President Obama signed the Budget Control Act of 2011 (BCA) into law, raising the debt ceiling and thus averting the possibility of the nation defaulting on its debt for the first time in U.S. history. The statutory limit on federal debt was initiated in 1917 to help finance the United States' entry into World War I. According to the Congressional Research Service, the debt ceiling has been raised 74 times since March 1962—10 of those times since 2001—without the recent vitriolic contentiousness.
Debt Ceiling Definition
The debt ceiling, set by Congress, caps the amount of debt the federal government can legally accrue. The cap applies to debt owed to the public (i.e., anyone who buys U.S. bonds) and to federal government trust funds such as those for Social Security and Medicare. Prior to passage of the BCA, the most recent ceiling was set at $14.294 trillion on May 16, 2011. That ceiling was established by adopting various measures, including suspending investments in federal retirement funds, to reduce total debt enough to allow the government to continue borrowing until August 2.
The BCA raises the debt ceiling and reduces spending in two stages. In the first stage, the debt ceiling would be raised immediately by $400 billion, allowing debt to be paid through September 2011, and then by another $500 billion through February 2013. The second increase is subject to votes on resolutions of disapproval in the House and Senate and to presidential veto (these resolutions allow Congress to vote against the debt ceiling increase while preserving the power of the president to raise it).
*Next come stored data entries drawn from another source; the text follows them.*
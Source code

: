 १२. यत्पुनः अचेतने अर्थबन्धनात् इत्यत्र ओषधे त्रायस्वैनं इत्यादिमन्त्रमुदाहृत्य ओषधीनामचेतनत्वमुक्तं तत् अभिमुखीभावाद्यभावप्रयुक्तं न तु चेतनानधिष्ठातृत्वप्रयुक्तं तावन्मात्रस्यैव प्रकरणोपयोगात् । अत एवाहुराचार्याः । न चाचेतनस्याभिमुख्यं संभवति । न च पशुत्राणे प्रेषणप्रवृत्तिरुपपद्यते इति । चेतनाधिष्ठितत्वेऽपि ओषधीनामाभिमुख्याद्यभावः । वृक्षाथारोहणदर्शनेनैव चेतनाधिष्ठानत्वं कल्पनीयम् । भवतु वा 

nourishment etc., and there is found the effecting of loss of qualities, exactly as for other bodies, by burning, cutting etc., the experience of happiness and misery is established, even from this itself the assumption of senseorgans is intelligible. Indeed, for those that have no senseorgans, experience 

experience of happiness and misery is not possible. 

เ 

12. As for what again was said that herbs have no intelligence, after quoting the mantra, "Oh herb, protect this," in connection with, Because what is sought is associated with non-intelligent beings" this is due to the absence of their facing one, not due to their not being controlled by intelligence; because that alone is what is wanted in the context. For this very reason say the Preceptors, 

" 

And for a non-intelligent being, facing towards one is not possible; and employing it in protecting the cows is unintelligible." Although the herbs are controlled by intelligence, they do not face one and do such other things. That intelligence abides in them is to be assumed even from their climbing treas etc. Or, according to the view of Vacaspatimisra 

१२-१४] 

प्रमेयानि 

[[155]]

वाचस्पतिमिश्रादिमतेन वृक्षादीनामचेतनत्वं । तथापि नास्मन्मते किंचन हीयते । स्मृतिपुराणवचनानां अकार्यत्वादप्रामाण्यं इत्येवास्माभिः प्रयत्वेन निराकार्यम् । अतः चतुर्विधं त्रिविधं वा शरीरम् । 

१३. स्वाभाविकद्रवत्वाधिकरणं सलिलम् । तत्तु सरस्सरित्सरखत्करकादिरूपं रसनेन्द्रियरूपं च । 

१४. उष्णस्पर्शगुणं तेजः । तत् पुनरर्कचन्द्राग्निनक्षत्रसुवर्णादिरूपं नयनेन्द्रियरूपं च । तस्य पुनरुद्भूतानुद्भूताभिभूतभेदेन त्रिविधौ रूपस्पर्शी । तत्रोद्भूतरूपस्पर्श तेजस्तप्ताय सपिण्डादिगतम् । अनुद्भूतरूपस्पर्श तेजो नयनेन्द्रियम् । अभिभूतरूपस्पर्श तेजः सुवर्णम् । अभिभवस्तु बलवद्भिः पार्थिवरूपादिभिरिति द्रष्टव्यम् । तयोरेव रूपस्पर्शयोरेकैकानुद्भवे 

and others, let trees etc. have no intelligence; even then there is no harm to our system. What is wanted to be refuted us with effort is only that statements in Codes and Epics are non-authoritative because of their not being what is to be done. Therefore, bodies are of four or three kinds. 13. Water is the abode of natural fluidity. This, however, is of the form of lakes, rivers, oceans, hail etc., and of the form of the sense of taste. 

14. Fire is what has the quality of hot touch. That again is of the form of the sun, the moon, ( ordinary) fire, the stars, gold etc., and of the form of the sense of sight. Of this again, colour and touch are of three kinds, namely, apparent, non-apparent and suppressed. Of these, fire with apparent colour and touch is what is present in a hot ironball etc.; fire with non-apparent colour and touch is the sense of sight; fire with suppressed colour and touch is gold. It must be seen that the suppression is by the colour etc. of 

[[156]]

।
In stage one, nearly $1 trillion in deficit reduction is to be achieved by establishing 10-year caps on federal discretionary spending that will impose annual spending limits for most federal agencies and programs. In the initial $917 billion in cuts, almost half will come from "security spending" (including defense, homeland security, veterans' benefits, and State Department). According to a White House fact sheet, 10-year defense cuts will total $350 billion. The remaining spending cuts will come from other agencies and programs, such as the Department of Education and the Department of Health and Human Services. Most of the spending cuts, however, are delayed until later years in the 10-year cycle; $21 billion in cuts will occur in 2012.
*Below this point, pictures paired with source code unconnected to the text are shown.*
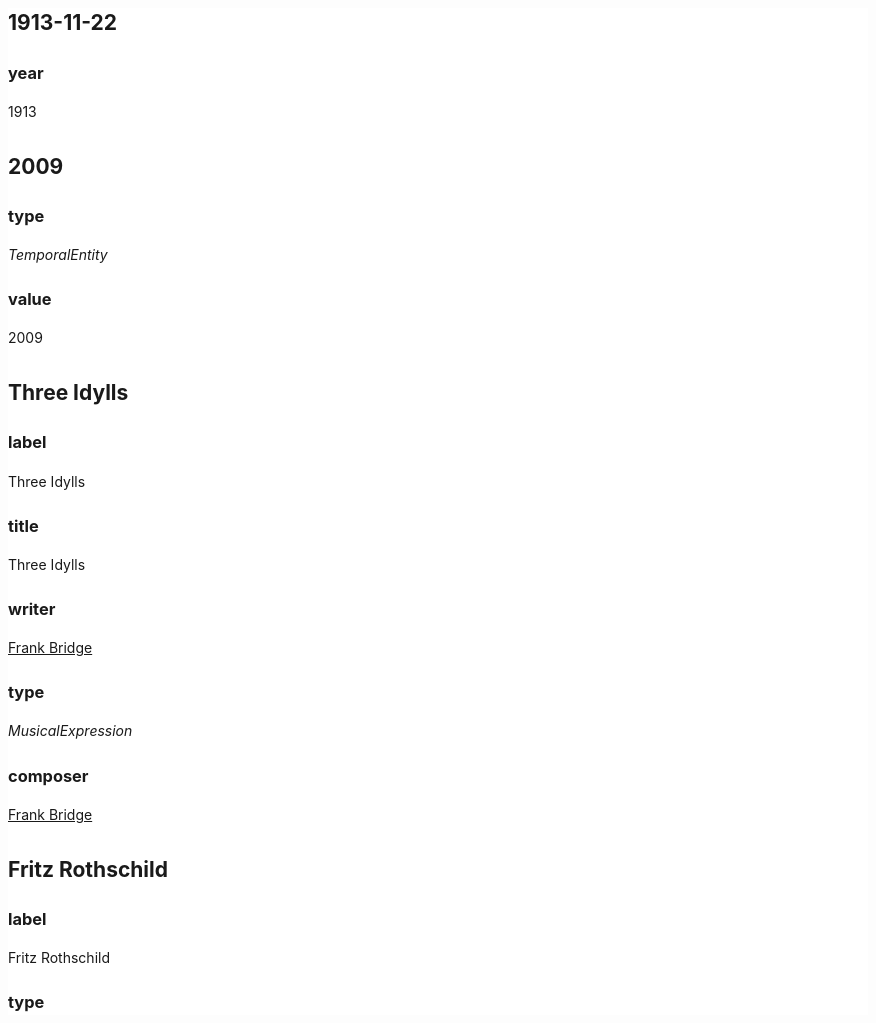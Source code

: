 ## 1913-11-22

### year


1913

## 2009

### type


*TemporalEntity*

### value


2009

## Three Idylls

### label


Three Idylls

### title


Three Idylls

### writer


[Frank Bridge](#Frank-Bridge)

### type


*MusicalExpression*

### composer


[Frank Bridge](#Frank-Bridge)

## Fritz Rothschild

### label


Fritz Rothschild

### type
During the second stage, Congress will appoint a special 12-member joint bipartisan committee (three members of each party from each chamber). The joint committee is charged with finding an additional $1.2 to $1.5 trillion in deficit reduction by overhauling the tax code, further reducing spending, and revamping entitlement programs (Medicare, Medicaid, Social Security). The committee must draft legislation by Thanksgiving, and the legislation would be subject to an up or down vote in both houses by December 23.
If the joint committee fails to reach majority agreement on at least $1.2 trillion in deficit reduction, or if Congress fails to enact the committee's recommendations, then an enforcement trigger would automatically force across-the-board spending cuts. Half of the automatic spending cuts would come from defense and national security. However, Medicaid, Social Security, veterans' benefits, civil and military pay, federal retirement plans, and other low-income programs would be excluded from the trigger.
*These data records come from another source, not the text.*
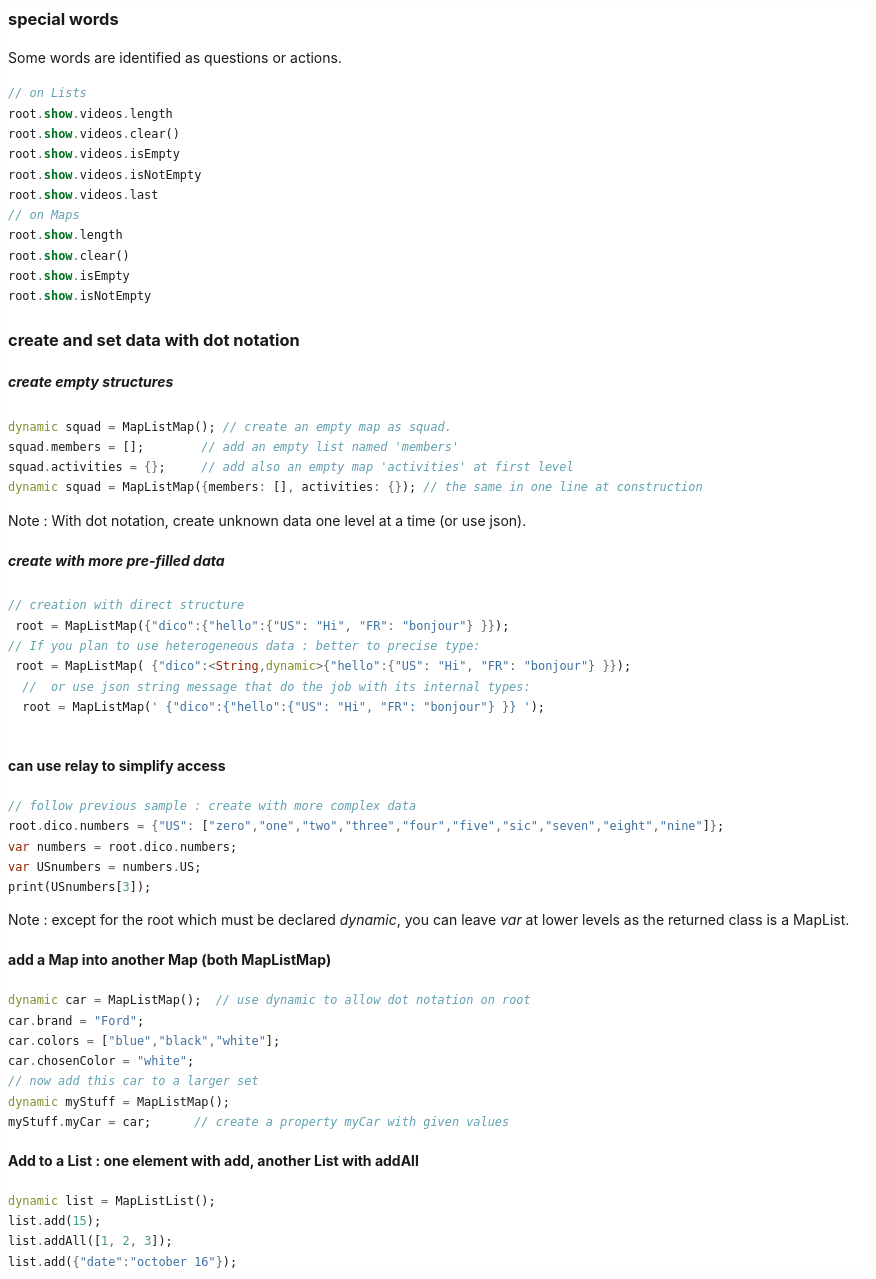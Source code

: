 
### special words
Some words are identified as questions or actions.
``` dart
// on Lists
root.show.videos.length 
root.show.videos.clear()
root.show.videos.isEmpty  
root.show.videos.isNotEmpty 
root.show.videos.last
// on Maps
root.show.length
root.show.clear()
root.show.isEmpty   
root.show.isNotEmpty   
```
### create and set data with dot notation
##### create empty structures
``` dart
dynamic squad = MapListMap(); // create an empty map as squad. 
squad.members = [];        // add an empty list named 'members' 
squad.activities = {};     // add also an empty map 'activities' at first level
dynamic squad = MapListMap({members: [], activities: {}); // the same in one line at construction
```
Note : With dot notation, create unknown data one level at a time (or use json).
##### create with more pre-filled data
  ``` dart
  // creation with direct structure  
   root = MapListMap({"dico":{"hello":{"US": "Hi", "FR": "bonjour"} }});
  // If you plan to use heterogeneous data : better to precise type: 
   root = MapListMap( {"dico":<String,dynamic>{"hello":{"US": "Hi", "FR": "bonjour"} }});
    //  or use json string message that do the job with its internal types:
    root = MapListMap(' {"dico":{"hello":{"US": "Hi", "FR": "bonjour"} }} ');
    
  ```
#### can use relay to simplify access
``` dart
// follow previous sample : create with more complex data 
root.dico.numbers = {"US": ["zero","one","two","three","four","five","sic","seven","eight","nine"]};
var numbers = root.dico.numbers; 
var USnumbers = numbers.US;
print(USnumbers[3]);
```
Note : except for the root which must be declared *dynamic*, you can leave *var* at lower levels as the returned class is a MapList.
#### add a Map into another Map (both MapListMap)
``` dart
dynamic car = MapListMap();  // use dynamic to allow dot notation on root
car.brand = "Ford";
car.colors = ["blue","black","white"];
car.chosenColor = "white";
// now add this car to a larger set 
dynamic myStuff = MapListMap();
myStuff.myCar = car;      // create a property myCar with given values 
```
#### Add to a List : one element with add, another List with addAll
``` dart
dynamic list = MapListList();  
list.add(15);
list.addAll([1, 2, 3]); 
list.add({"date":"october 16"}); 
```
The trigger is designed to give Democrats and Republicans greater incentive to reach a deal. If Congress forces across-the-board cuts, the president could request a second debt ceiling increase of up to $1.2 trillion, subject to congressional disapproval and presidential veto.
The BCA also calls for the House and Senate to vote on a balanced budget amendment to the Constitution before the end of the year. It does not address extending unemployment benefits or reductions in payroll taxes beyond Dec. 31, 2011.
Implications for Members
The BCA raises a cloud of uncertainty for SLPs, audiologists, and the clients they serve because the conditions of the law are subject to events yet to occur. The stage one scenario includes:
- Elimination of the in-school interest subsidy for professional and graduate students, including those received by communication sciences and disorders students, and application of those funds to Pell grants (see article).
- Possible cuts in outlying years to popular programs at the Department of Education—including "Race to the Top"—and to funding of federal education laws, including the Individuals With Disabilities Education Act and the Elementary Secondary Education Act.
- Possible adverse effects of spending reductions on initiatives related to implementation of the Affordable Care Act, such as funding for state insurance exchanges or expanded Medicaid enrollment.
- Possible changes to the planned BCA deficit reductions by future elected officials. If party control changes in the Senate, House, and White House, new leaders may seek to reduce or delay spending cuts or, conversely, to increase or accelerate the spending cuts.
The stage two scenario may include:
- Congressional approval of joint committee recommendations that might include, for example, savings or reform to Medicare and Medicaid that may involve eligibility, deductibles, co-pays, and funding.
- Implementation of the automatic trigger (which is highly likely), leading to across-the-board cuts to Medicare providers and insurance plans, capped at 2% of the cost of the Medicare program. These cuts would directly affect Medicare reimbursement rates. Medicaid funding would not be affected by the trigger.
ASHA members should be prepared to respond to action alerts from ASHA as the committee of 12 meets over the next several months.